福留孝介の飽くなき向上心…首位打者を取っても「物足りない。3割5分は打ちたい」
「武司さんの記録を抜きたい」
これは中日のチームメートだった福留孝介の言葉。記録とは現役最年長記録のことだ。
孝介は俺と同じ45歳のシーズンにユニホームを脱いだが、練習嫌いの俺とは違ってめちゃくちゃ練習をするストイックな男。主力になっても常に前向きで、進化を求めていた。
調子がいいときに何かを変えると、元に戻せないのではと躊躇するもの。でも、孝介にはそういう感じが一切ない。キャンプでは「それは打てんだろう」というような変わった打ち方も試していた。
2002年、孝介はプロ4年目で首位打者を獲得。05年には打率.328でリーグ2位の好成績を残した。それでも孝介は「打率3割2分、3分じゃあ物足りない。3割5分は打ちたい」と話していたほどだ。

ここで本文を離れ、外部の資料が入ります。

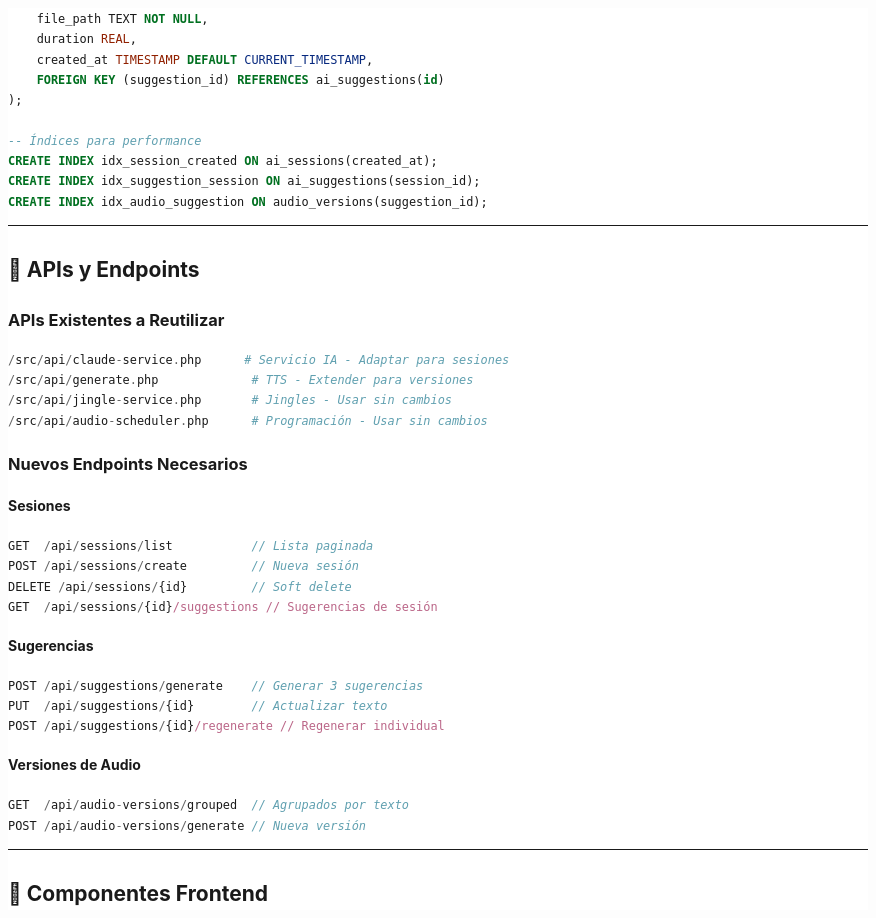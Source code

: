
 ```sql
    file_path TEXT NOT NULL,
    duration REAL,
    created_at TIMESTAMP DEFAULT CURRENT_TIMESTAMP,
    FOREIGN KEY (suggestion_id) REFERENCES ai_suggestions(id)
);

-- Índices para performance
CREATE INDEX idx_session_created ON ai_sessions(created_at);
CREATE INDEX idx_suggestion_session ON ai_suggestions(session_id);
CREATE INDEX idx_audio_suggestion ON audio_versions(suggestion_id);
```

---

## 🔌 APIs y Endpoints

### APIs Existentes a Reutilizar
```php
/src/api/claude-service.php      # Servicio IA - Adaptar para sesiones
/src/api/generate.php             # TTS - Extender para versiones
/src/api/jingle-service.php       # Jingles - Usar sin cambios
/src/api/audio-scheduler.php      # Programación - Usar sin cambios
```

### Nuevos Endpoints Necesarios

#### Sesiones
```javascript
GET  /api/sessions/list           // Lista paginada
POST /api/sessions/create         // Nueva sesión
DELETE /api/sessions/{id}         // Soft delete
GET  /api/sessions/{id}/suggestions // Sugerencias de sesión
```

#### Sugerencias
```javascript
POST /api/suggestions/generate    // Generar 3 sugerencias
PUT  /api/suggestions/{id}        // Actualizar texto
POST /api/suggestions/{id}/regenerate // Regenerar individual
```

#### Versiones de Audio
```javascript
GET  /api/audio-versions/grouped  // Agrupados por texto
POST /api/audio-versions/generate // Nueva versión
```

---

## 🎨 Componentes Frontend
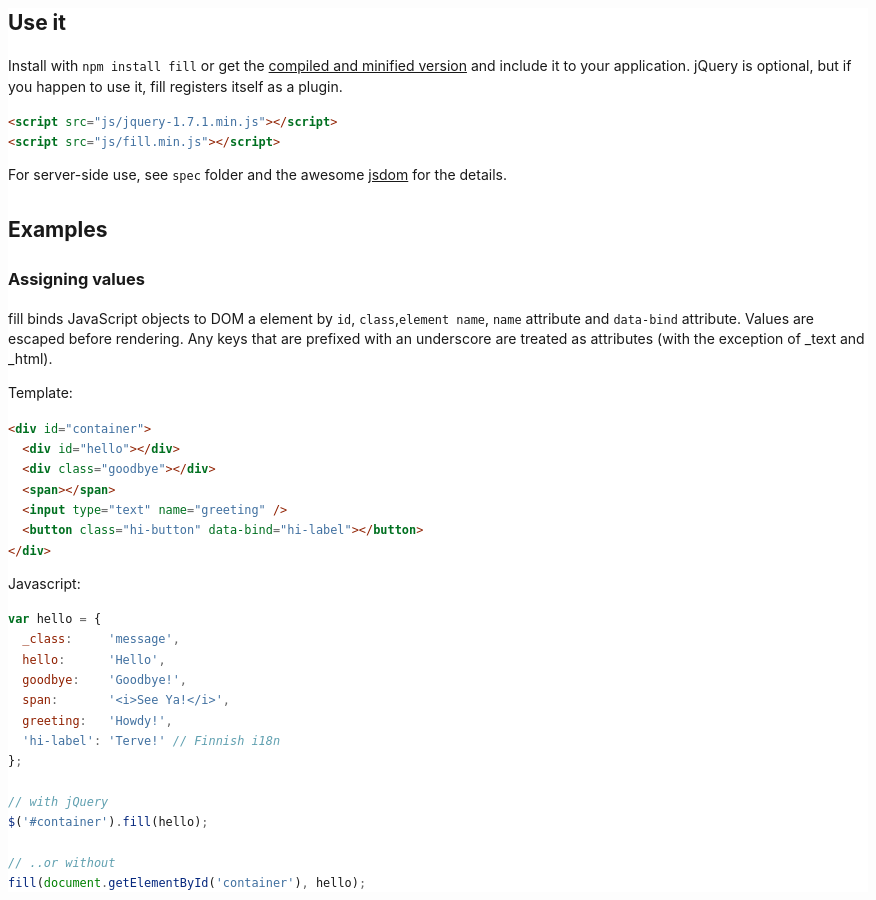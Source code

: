 ## Use it

Install with `npm install fill` or get the
[compiled and minified version](https://raw.github.com/profit-strategies/fill/master/lib/fill.min.js)
and include it to your application. jQuery is optional, but if you happen to
use it, fill registers itself as a plugin.

```html
<script src="js/jquery-1.7.1.min.js"></script>
<script src="js/fill.min.js"></script>
```

For server-side use, see `spec` folder and the awesome
[jsdom](https://github.com/tmpvar/jsdom) for the details.

## Examples

### Assigning values

fill binds JavaScript objects to DOM a element by `id`, `class`,`element name`,
`name` attribute and `data-bind` attribute. Values are escaped before rendering.
Any keys that are prefixed with an underscore are treated as attributes (with
the exception of _text and _html).

Template:

```html
<div id="container">
  <div id="hello"></div>
  <div class="goodbye"></div>
  <span></span>
  <input type="text" name="greeting" />
  <button class="hi-button" data-bind="hi-label"></button>
</div>
```

Javascript:

```js
var hello = {
  _class:     'message',
  hello:      'Hello',
  goodbye:    'Goodbye!',
  span:       '<i>See Ya!</i>',
  greeting:   'Howdy!',
  'hi-label': 'Terve!' // Finnish i18n
};

// with jQuery
$('#container').fill(hello);

// ..or without
fill(document.getElementById('container'), hello);
```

マイペースでブレない孝介は、あの星野仙一監督にも臆さなかった。
孝介がまだプロ2年目のオフ、2001年の1月のことだ。チームは伊良湖(愛知)で合同自主トレを敢行。すでにポストシーズン(野球協約173条)が確立されていて、「毎年12月1日から1月31日まではいかなる野球試合、合同練習、指導も行うことができない」という決まりがあった。選手の権利としてシーズンオフを獲得したのだが、星野監督はお構いなしだった。